_Problem to work on_
Leaving out all pictures, transcribe the lines below exactly, from the first through the line containing "Interface__: Graphical User".

_Given records_
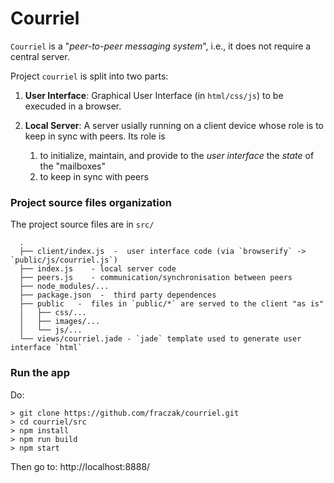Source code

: # Courriel

`Courriel` is a "_peer-to-peer messaging system_", i.e., it does not
require a central server.

Project `courriel` is split into two parts:

1.  __User Interface__: Graphical User Interface (in `html/css/js`) to
    be execuded in a browser.

2.  __Local Server__: A server usially running on a client device
    whose role is to keep in sync with peers. Its role is
    1. to initialize, maintain, and provide to the _user interface_
       the _state_ of the "mailboxes"
    2. to keep in sync with peers

### Project source files organization 

The project source files are in `src/`

      .
      ├── client/index.js  -  user interface code (via `browserify` -> `public/js/courriel.js`)
      ├── index.js    - local server code
      ├── peers.js    - communication/synchronisation between peers
      ├── node_modules/...
      ├── package.json  -  third party dependences 
      ├── public   -  files in `public/*` are served to the client "as is"
      │   ├── css/...
      │   ├── images/...
      │   └── js/...
      └── views/courriel.jade - `jade` template used to generate user interface `html`

### Run the app

Do:

    > git clone https://github.com/fraczak/courriel.git
    > cd courriel/src
    > npm install
    > npm run build
    > npm start

Then go to: http://localhost:8888/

_Written response_
Source code

: # Courriel

`Courriel` is a "_peer-to-peer messaging system_", i.e., it does not
require a central server.

Project `courriel` is split into two parts:

1.  __User Interface__: Graphical User Interface (in `html/css/js`) to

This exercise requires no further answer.